2) Major structural changes: Substantial pricing power that luxury groups had previously benefited from waned. The latter had to deal with a certain degree of price pressure due to tougher competition and greater price transparency linked to the growing importance of digital technology. The Generation Y is also less loyal to blockbuster brands in the luxury industry. Consequently, the massive selling of these brands tapered off.

In this challenging environment, "hard" luxury stocks, with a focus on jewellery and watches (Swatch, Richemont, Tiffany, for instance) were more severely hit than diversified "soft" stocks (such as LVMH or Kering). Indeed, "hard" stocks struggled more than "soft" stocks to adapt to economic fluctuations in view of their high fixed costs. Furthermore, they suffered more from the shift in behaviour of the new generation. To illustrate this, Richemont’s earnings, published in May, revealed that the luxury group has not avoided the watchmaker crisis.
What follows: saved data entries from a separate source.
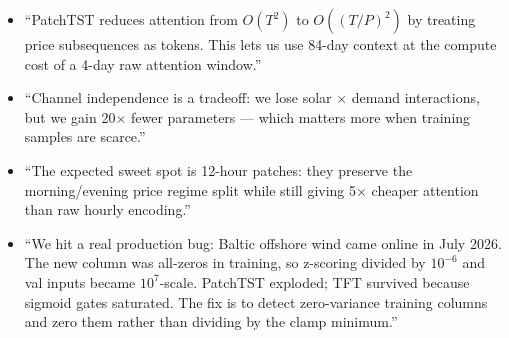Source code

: \begin{itemize}
  \item ``PatchTST reduces attention from $O(T^2)$ to $O((T/P)^2)$
        by treating price subsequences as tokens. This lets us use
        84-day context at the compute cost of a 4-day raw attention window.''
  \item ``Channel independence is a tradeoff: we lose solar $\times$ demand
        interactions, but we gain 20$\times$ fewer parameters --- which
        matters more when training samples are scarce.''
  \item ``The expected sweet spot is 12-hour patches: they preserve the
        morning/evening price regime split while still giving 5$\times$
        cheaper attention than raw hourly encoding.''
  \item ``We hit a real production bug: Baltic offshore wind came online in
        July 2026. The new column was all-zeros in training, so z-scoring
        divided by $10^{-6}$ and val inputs became $10^7$-scale. PatchTST
        exploded; TFT survived because sigmoid gates saturated. The fix is
        to detect zero-variance training columns and zero them rather than
        dividing by the clamp minimum.''
\end{itemize}
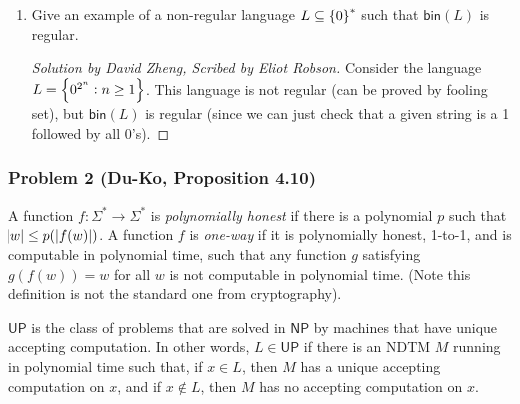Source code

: \documentclass{article}
\newenvironment{scribed}[2]{\begin{proof}[Solution by #1, Scribed by #2]}{\end{proof}}
\newcommand{\NP}{\mathsf{NP}}
\newcommand{\UP}{\mathsf{UP}}
\newcommand{\bin}{\mathsf{bin}}
\begin{document}
\begin{enumerate}
    \item Give an example of a non-regular language \(L \subseteq \set{0}^*\) such that \(\bin(L)\) is regular.
    
    \begin{scribed}{David Zheng}{Eliot Robson}
    	Consider the language \(L = \set{0^{2^n} : n \geq 1}\). This language is not regular (can be proved by fooling set), but \(\bin(L)\) is regular (since we can just check that a given string is a 1 followed by all 0's).
    \end{scribed}
\end{enumerate}

\subsubsection{Problem 2 (Du-Ko, Proposition 4.10)}
A function \(f : \Sigma^* \to \Sigma^*\) is \emph{polynomially honest} if there is a polynomial \(p\) such that \(\abs{w} \leq p(\abs[0]{f(w)})\). A function \(f\) is \textit{one-way} if it is polynomially honest, 1-to-1, and is computable in polynomial time, such that any function \(g\) satisfying \(g(f(w)) = w\) for all \(w\) is not computable in polynomial time. (Note this definition is not the standard one from cryptography).

\(\UP\) is the class of problems that are solved in \(\NP\) by machines that have unique accepting computation. In other words, \(L \in \UP\) if there is an NDTM \(M\) running in polynomial time such that, if \(x \in L\), then \(M\) has a unique accepting computation on \(x\), and if \(x \notin L\), then \(M\) has no accepting computation on \(x\).
\end{document}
However, the situation has stabilised in recent quarters, enabling most luxury stocks to rebound in the equity markets.

Luxury groups have implemented a survival ("self-help") strategy:

  • Cost control and Capex control
  • Optimisation of retail networks. Companies have reduced the number of identical large stores worldwide and have focused on new and better targeted concepts (concept stores). This strategy is increasing the return on capital employed (ROCE).
  • External growth. Luxury groups often have solid balance sheets and little debt. Without necessarily envisaging mega M&A deals, luxury goods consider bolt-on mergers as a way of consolidating their position by adding brands to their portfolio.
  • Rollout of innovations. Some groups have adapted their products to meet the needs of their diverse clientbase. The Generation Y has new aspirations, and the Chinese middle class can afford less than the previous waves of new clients from the Middle East or Russia.
  • Ramp-up of online sales. Like most consumer sectors, luxury groups have had to find a balance between the physical network and the emergence of e-commerce. Online sales require less investment.

The economy has improved over the past few quarters. Very recently, sales in Asia have started to pick up. After a long unfavourable period, the fundamentals of emerging economies have stabilised thanks to a rebound in commodities, their strong currency, and for some, slower inflation. Promising markets (India, South-East Asia) also represent new growth drivers.

Geopolitical concerns have faded in recent weeks thanks to less turbulent Sino-American relations.  President Trump’s less protectionist dialectics is certainly good news for the sector.

Thanks to the more favourable economic climate, particularly in emerging market countries, luxury groups should have good times ahead.  However, it is essential to measure, case by case, the ability of companies to adapt to the transformations taking place in the industry, but also to assess their valuation metrics.  Indeed, like many cyclical stocks, luxury goods companies are trading at high multiples. A selective stock-picking approach is now essential.